The AfCFTA echoes to a certain extent the World Trade Organisation (WTO) principle that economic growth is a result of free trade. The concept of free trade rests on a very particular kind of economic theory, namely one which elevates the role of the market as a solution to complex historical, political issues. The reality is that markets do not function independently but are extensions of human values, national laws and regulations, and have great impact on the environment.

Laws and regulations governing finance and trade in Africa have largely been inherited from colonial powers and Western institutions. While there are some positive features in this legacy, such as contract law, there are aspects of these approaches that do not enable the redress of inequalities and effective wealth creation by Africans themselves. Inherited colonial frameworks remain an obstacle to development, sometimes overtly. For example, until recently, the Central African Franc (CFA) in former French colonies still controlled the finances of these economies.

While colonialist legacies have left inequality, environmental degradation and regional conflicts deeply embedded on the continent, Africans are on their own when it comes to dealing with the consequences. A strong Pan-African vision for the AfCFTA that includes full decolonisation across all institutions should not mask the reality that many economic policies that counteract this vision in practice, are still in place. As AfCFTA evolves, greater consideration of underlying ethical norms must be included. An example is the relationships between each other as Africans and our relationships with nature in the context of the climate emergency.

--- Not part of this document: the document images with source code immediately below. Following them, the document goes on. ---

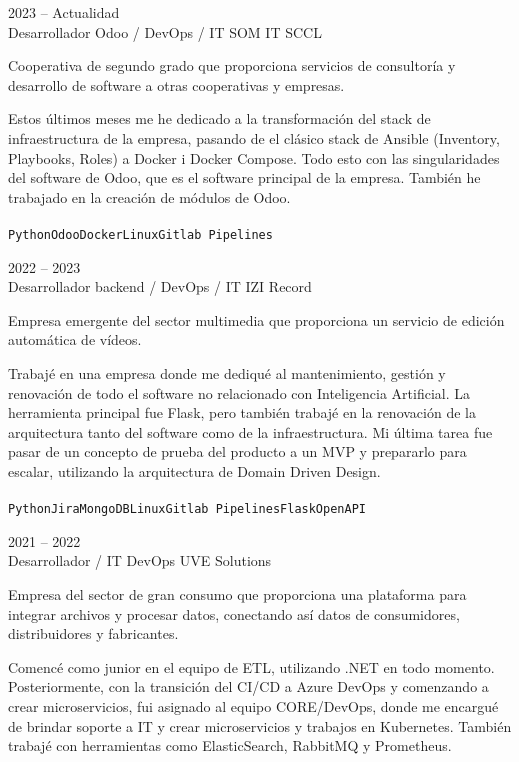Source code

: \documentclass[9pt]{developercv} %
\begin{document}
\begin{entrylist}

	\entry
		{2023 -- Actualidad\\}
		{Desarrollador Odoo / DevOps / IT}
		{SOM IT SCCL}
		{Cooperativa de segundo grado que proporciona servicios de consultoría y desarrollo de software a otras cooperativas y empresas.

		Estos últimos meses me he dedicado a la transformación del stack de infraestructura de la empresa, pasando de el clásico stack de Ansible (Inventory, Playbooks, Roles) a Docker i Docker Compose. Todo esto con las singularidades del software de Odoo, que es el software principal de la empresa. También he trabajado en la creación de módulos de Odoo. \\
		\\ \texttt{Python}\slashsep\texttt{Odoo}\slashsep\texttt{Docker}\slashsep\texttt{Linux}\slashsep\texttt{Gitlab Pipelines}
		}
	\entry
		{2022 -- 2023\\}
		{Desarrollador backend / DevOps / IT}
		{IZI Record}
		{Empresa emergente del sector multimedia que proporciona un servicio de edición automática de vídeos.

		Trabajé en una empresa donde me dediqué al mantenimiento, gestión y renovación de todo el software no relacionado con Inteligencia Artificial. La herramienta principal fue Flask, pero también trabajé en la renovación de la arquitectura tanto del software como de la infraestructura. Mi última tarea fue pasar de un concepto de prueba del producto a un MVP y prepararlo para escalar, utilizando la arquitectura de Domain Driven Design. \\

		\\ \texttt{Python}\slashsep\texttt{Jira}\slashsep\texttt{MongoDB}\slashsep\texttt{Linux}\slashsep\texttt{Gitlab Pipelines}\slashsep\texttt{Flask}\slashsep\texttt{OpenAPI}
		}
	\entry
		{2021 -- 2022\\}
		{Desarrollador / IT DevOps}
		{UVE Solutions}
		{Empresa del sector de gran consumo que proporciona una plataforma para integrar archivos y procesar datos, conectando así datos de consumidores, distribuidores y fabricantes.

		Comencé como junior en el equipo de ETL, utilizando .NET en todo momento. Posteriormente, con la transición del CI/CD a Azure DevOps y comenzando a crear microservicios, fui asignado al equipo CORE/DevOps, donde me encargué de brindar soporte a IT y crear microservicios y trabajos en Kubernetes. También trabajé con herramientas como ElasticSearch, RabbitMQ y Prometheus. \\
		
}
\end{entrylist}
\end{document}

Given the global consensus that green infrastructure investments have the best short and long-term multiplier effects, the AfCFTA should be tweaked to incentivise the promotion of green growth for industrialisation. Similarly, we might have to accept that asymmetrical trade liberalisation may be necessary to give smaller economies fair opportunity to prepare for a competitive regional environment.

The COVID-19 pandemic has revealed just how vulnerable countries and regions have become in a hyper-globalised world, dependent on financial flows and value chains that can severely impact the real economy of a national state. When trade and economic interdependence are more regional, better regulated and coordinated, with a strong social and environmental compact at the centre, the shocks of future pandemics and the growing impacts of climate change could be buffered. COVID-19 has shown us how alliances, loyalties, agreements and supply chains can fail when stretched too far geographically and ideologically.

AfCFTA holds much promise for developing and uplifting the continent as a force for change on a fast-changing world stage.